→ **Exercise inputs**:

· · · · · · ·

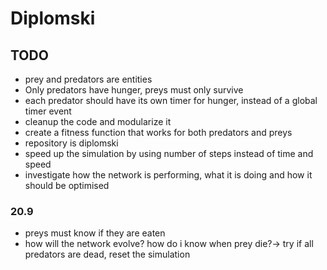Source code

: # Diplomski

## TODO

- prey and predators are entities
- Only predators have hunger, preys must only survive
- each predator should have its own timer for hunger, instead of a global timer event
- cleanup the code and modularize it
- create a fitness function that works for both predators and preys
- repository is diplomski
- speed up the simulation by using number of steps instead of time and speed
- investigate how the network is performing, what it is doing and how it should be optimised


### 20.9
- preys must know if they are eaten  
- how will the network evolve? how do i know when prey die?-> try if all predators are dead, reset the simulation

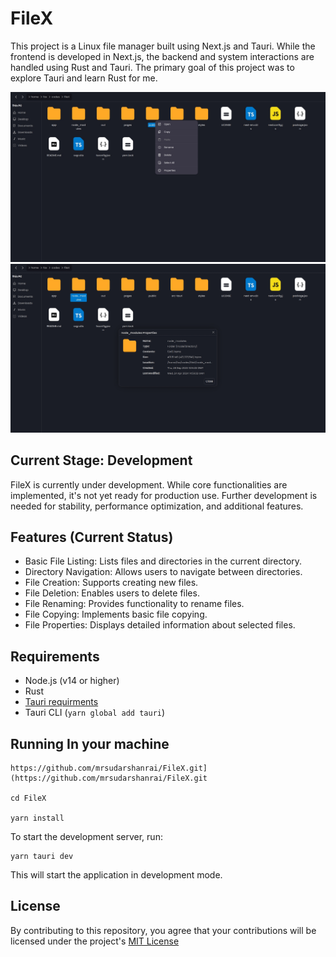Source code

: # FileX

This project is a Linux file manager built using Next.js and Tauri. While the frontend is developed in Next.js, the backend and system interactions are handled using Rust and Tauri. The primary goal of this project was to explore Tauri and learn Rust for me.

![fileX](https://raw.githubusercontent.com/mrsudarshanrai/FileX/main/public/assets/fileX-01.jpg?token=GHSAT0AAAAAACWM3WRVO4VN75NKV4SNBZOYZWGBCPQ)
![fileX](https://raw.githubusercontent.com/mrsudarshanrai/FileX/main/public/assets/fileX-02.jpg?token=GHSAT0AAAAAACWM3WRUWRII7M7QVTVBZ22YZWGBEBA)
## Current Stage: Development

FileX is currently under development. While core functionalities are implemented, it's not yet ready for production use. Further development is needed for stability, performance optimization, and additional features.

## Features (Current Status)
- Basic File Listing: Lists files and directories in the current directory.
- Directory Navigation: Allows users to navigate between directories.
- File Creation: Supports creating new files.
- File Deletion: Enables users to delete files.
- File Renaming: Provides functionality to rename files.
- File Copying: Implements basic file copying.
- File Properties: Displays detailed information about selected files.


## Requirements

- Node.js (v14 or higher)
- Rust
- [Tauri requirments](https://tauri.app/v1/guides/getting-started/prerequisites)
- Tauri CLI (`yarn global add tauri`)

## Running In your machine

    https://github.com/mrsudarshanrai/FileX.git](https://github.com/mrsudarshanrai/FileX.git

    cd FileX

    yarn install

To start the development server, run:

    yarn tauri dev
    
This will start the application in development mode.

## License

By contributing to this repository, you agree that your contributions will be licensed under the project's [MIT License](./LICENSE)
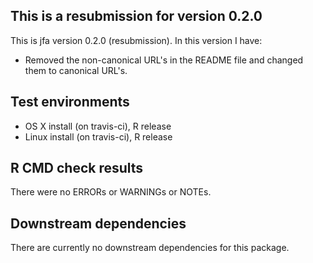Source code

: ## This is a resubmission for version 0.2.0
This is jfa version 0.2.0 (resubmission). In this version I have:

* Removed the non-canonical URL's in the README file and changed them to canonical URL's.

## Test environments
* OS X install (on travis-ci), R release
* Linux install (on travis-ci), R release

## R CMD check results
There were no ERRORs or WARNINGs or NOTEs. 

## Downstream dependencies
There are currently no downstream dependencies for this package.
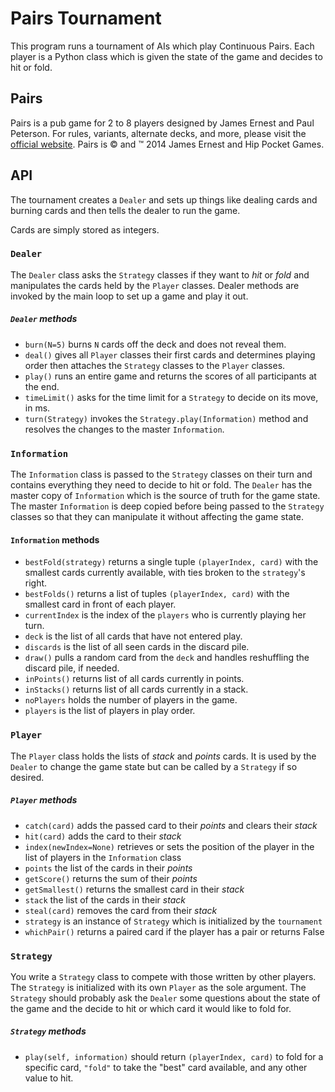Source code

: # Pairs Tournament

This program runs a tournament of AIs which play Continuous Pairs.
  Each player is a Python class which is given the state of the game and decides to hit or fold.

## Pairs
Pairs is a pub game for 2 to 8 players designed by James Ernest and Paul Peterson.
  For rules, variants, alternate decks, and more, please visit the
  [official website](www.playpairs.com).
  Pairs is :copyright: and :tm: 2014 James Ernest and Hip Pocket Games.

## API
The tournament creates a `Dealer` and sets up things like dealing cards and burning cards and then tells the dealer to run the game.

Cards are simply stored as integers.

### `Dealer`
The `Dealer` class asks the `Strategy` classes if they want to *hit* or *fold* and manipulates the cards held by the `Player` classes.
Dealer methods are invoked by the main loop to set up a game and play it out.
##### `Dealer` methods
- `burn(N=5)` burns `N` cards off the deck and does not reveal them.
- `deal()` gives all `Player` classes their first cards and determines playing order then attaches the `Strategy` classes to the `Player` classes.
- `play()` runs an entire game and returns the scores of all participants at the end.
- `timeLimit()` asks for the time limit for a `Strategy` to decide on its move, in ms.
- `turn(Strategy)` invokes the `Strategy.play(Information)` method and resolves the changes to the master `Information`.

### `Information`
The `Information` class is passed to the `Strategy` classes on their turn and contains everything they need to decide to hit or fold.
The `Dealer` has the master copy of `Information` which is the source of truth for the game state.
The master `Information` is deep copied before being passed to the `Strategy` classes so that they can manipulate it without affecting the game state.
#### `Information` methods
- `bestFold(strategy)` returns a single tuple `(playerIndex, card)` with the smallest cards currently available, with ties broken to the `strategy`'s right.
- `bestFolds()` returns a list of tuples `(playerIndex, card)` with the smallest card in front of each player.
- `currentIndex` is the index of the `players` who is currently playing her turn.
- `deck` is the list of all cards that have not entered play.
- `discards` is the list of all seen cards in the discard pile.
- `draw()` pulls a random card from the `deck` and handles reshuffling the discard pile, if needed.
- `inPoints()` returns list of all cards currently in points.
- `inStacks()` returns list of all cards currently in a stack.
- `noPlayers` holds the number of players in the game.
- `players` is the list of players in play order.

### `Player`
The `Player` class holds the lists of *stack* and *points* cards.
It is used by the `Dealer` to change the game state but can be called by a `Strategy` if so desired.
##### `Player` methods
  - `catch(card)` adds the passed card to their *points* and clears their *stack*
  - `hit(card)` adds the card to their *stack*
  - `index(newIndex=None)` retrieves or sets the position of the player in the list of players in the `Information` class
  - `points` the list of the cards in their *points*
  - `getScore()` returns the sum of their *points*
  - `getSmallest()` returns the smallest card in their *stack*
  - `stack` the list of the cards in their *stack*
  - `steal(card)` removes the card from their *stack*
  - `strategy` is an instance of `Strategy` which is initialized by the `tournament`
  - `whichPair()` returns a paired card if the player has a pair or returns False

### `Strategy`
You write a `Strategy` class to compete with those written by other players.  The `Strategy` is initialized with its own `Player` as the sole argument.  The `Strategy` should probably ask the `Dealer` some questions about the state of the game and the decide to hit or which card it would like to fold for.
##### `Strategy` methods
  - `play(self, information)` should return `(playerIndex, card)` to fold for a specific card, `"fold"` to take the "best" card available, and any other value to hit.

· · · · · · ·

→ **Exercise**: Omit the pictures and output all of the other material exactly.

→ **Written response**:
Source code

: # Diplomski

## TODO

- prey and predators are entities
- Only predators have hunger, preys must only survive
- each predator should have its own timer for hunger, instead of a global timer event
- cleanup the code and modularize it
- create a fitness function that works for both predators and preys
- repository is diplomski
- speed up the simulation by using number of steps instead of time and speed
- investigate how the network is performing, what it is doing and how it should be optimised


### 20.9
- preys must know if they are eaten  
- how will the network evolve? how do i know when prey die?-> try if all predators are dead, reset the simulation

Source code

: # FileX

This project is a Linux file manager built using Next.js and Tauri. While the frontend is developed in Next.js, the backend and system interactions are handled using Rust and Tauri. The primary goal of this project was to explore Tauri and learn Rust for me.

![fileX](https://raw.githubusercontent.com/mrsudarshanrai/FileX/main/public/assets/fileX-01.jpg?token=GHSAT0AAAAAACWM3WRVO4VN75NKV4SNBZOYZWGBCPQ)
![fileX](https://raw.githubusercontent.com/mrsudarshanrai/FileX/main/public/assets/fileX-02.jpg?token=GHSAT0AAAAAACWM3WRUWRII7M7QVTVBZ22YZWGBEBA)
## Current Stage: Development

FileX is currently under development. While core functionalities are implemented, it's not yet ready for production use. Further development is needed for stability, performance optimization, and additional features.

## Features (Current Status)
- Basic File Listing: Lists files and directories in the current directory.
- Directory Navigation: Allows users to navigate between directories.
- File Creation: Supports creating new files.
- File Deletion: Enables users to delete files.
- File Renaming: Provides functionality to rename files.
- File Copying: Implements basic file copying.
- File Properties: Displays detailed information about selected files.


## Requirements

- Node.js (v14 or higher)
- Rust
- [Tauri requirments](https://tauri.app/v1/guides/getting-started/prerequisites)
- Tauri CLI (`yarn global add tauri`)

## Running In your machine

    https://github.com/mrsudarshanrai/FileX.git](https://github.com/mrsudarshanrai/FileX.git

    cd FileX

    yarn install

To start the development server, run:

    yarn tauri dev
    
This will start the application in development mode.

## License

By contributing to this repository, you agree that your contributions will be licensed under the project's [MIT License](./LICENSE)
Source code

: ## This is a resubmission for version 0.2.0
This is jfa version 0.2.0 (resubmission). In this version I have:

* Removed the non-canonical URL's in the README file and changed them to canonical URL's.

## Test environments
* OS X install (on travis-ci), R release
* Linux install (on travis-ci), R release

## R CMD check results
There were no ERRORs or WARNINGs or NOTEs. 

## Downstream dependencies
There are currently no downstream dependencies for this package.
Source code

: # Pairs Tournament

This program runs a tournament of AIs which play Continuous Pairs.
  Each player is a Python class which is given the state of the game and decides to hit or fold.

## Pairs
Pairs is a pub game for 2 to 8 players designed by James Ernest and Paul Peterson.
  For rules, variants, alternate decks, and more, please visit the
  [official website](www.playpairs.com).
  Pairs is :copyright: and :tm: 2014 James Ernest and Hip Pocket Games.

## API
The tournament creates a `Dealer` and sets up things like dealing cards and burning cards and then tells the dealer to run the game.

Cards are simply stored as integers.

### `Dealer`
The `Dealer` class asks the `Strategy` classes if they want to *hit* or *fold* and manipulates the cards held by the `Player` classes.
Dealer methods are invoked by the main loop to set up a game and play it out.
##### `Dealer` methods
- `burn(N=5)` burns `N` cards off the deck and does not reveal them.
- `deal()` gives all `Player` classes their first cards and determines playing order then attaches the `Strategy` classes to the `Player` classes.
- `play()` runs an entire game and returns the scores of all participants at the end.
- `timeLimit()` asks for the time limit for a `Strategy` to decide on its move, in ms.
- `turn(Strategy)` invokes the `Strategy.play(Information)` method and resolves the changes to the master `Information`.

### `Information`
The `Information` class is passed to the `Strategy` classes on their turn and contains everything they need to decide to hit or fold.
The `Dealer` has the master copy of `Information` which is the source of truth for the game state.
The master `Information` is deep copied before being passed to the `Strategy` classes so that they can manipulate it without affecting the game state.
#### `Information` methods
- `bestFold(strategy)` returns a single tuple `(playerIndex, card)` with the smallest cards currently available, with ties broken to the `strategy`'s right.
- `bestFolds()` returns a list of tuples `(playerIndex, card)` with the smallest card in front of each player.
- `currentIndex` is the index of the `players` who is currently playing her turn.
- `deck` is the list of all cards that have not entered play.
- `discards` is the list of all seen cards in the discard pile.
- `draw()` pulls a random card from the `deck` and handles reshuffling the discard pile, if needed.
- `inPoints()` returns list of all cards currently in points.
- `inStacks()` returns list of all cards currently in a stack.
- `noPlayers` holds the number of players in the game.
- `players` is the list of players in play order.

### `Player`
The `Player` class holds the lists of *stack* and *points* cards.
It is used by the `Dealer` to change the game state but can be called by a `Strategy` if so desired.
##### `Player` methods
  - `catch(card)` adds the passed card to their *points* and clears their *stack*
  - `hit(card)` adds the card to their *stack*
  - `index(newIndex=None)` retrieves or sets the position of the player in the list of players in the `Information` class
  - `points` the list of the cards in their *points*
  - `getScore()` returns the sum of their *points*
  - `getSmallest()` returns the smallest card in their *stack*
  - `stack` the list of the cards in their *stack*
  - `steal(card)` removes the card from their *stack*
  - `strategy` is an instance of `Strategy` which is initialized by the `tournament`
  - `whichPair()` returns a paired card if the player has a pair or returns False

### `Strategy`
You write a `Strategy` class to compete with those written by other players.  The `Strategy` is initialized with its own `Player` as the sole argument.  The `Strategy` should probably ask the `Dealer` some questions about the state of the game and the decide to hit or which card it would like to fold for.
##### `Strategy` methods
  - `play(self, information)` should return `(playerIndex, card)` to fold for a specific card, `"fold"` to take the "best" card available, and any other value to hit.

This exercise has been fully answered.